- [AIM OF THE TASK] Where a line holds the word "poetry", copy that line from the data below.

- [Stored data]

[Start of Attachment]

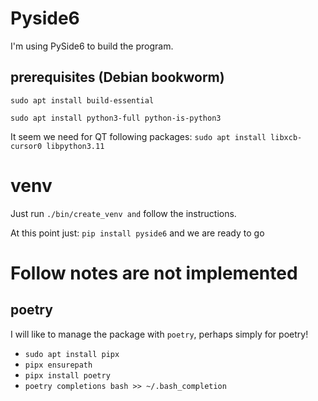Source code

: # Pyside6
I'm using PySide6 to build the program.

## prerequisites (Debian bookworm)

`sudo apt install build-essential`

`sudo apt install python3-full python-is-python3`

It seem we need for QT following packages: 
`sudo apt install libxcb-cursor0 libpython3.11` 

# venv
Just run `./bin/create_venv and` follow the instructions.

At this point just: `pip install pyside6` and we are ready to go

# Follow notes are not implemented

## poetry
I will like to manage the package with `poetry`, perhaps simply for poetry!

* `sudo apt install pipx`
* `pipx ensurepath`
* `pipx install poetry`
* `poetry completions bash >> ~/.bash_completion`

[End of Attachment]

- [RESPONSE TO THE TASK]
## poetry
I will like to manage the package with `poetry`, perhaps simply for poetry!
* `pipx install poetry`
* `poetry completions bash >> ~/.bash_completion`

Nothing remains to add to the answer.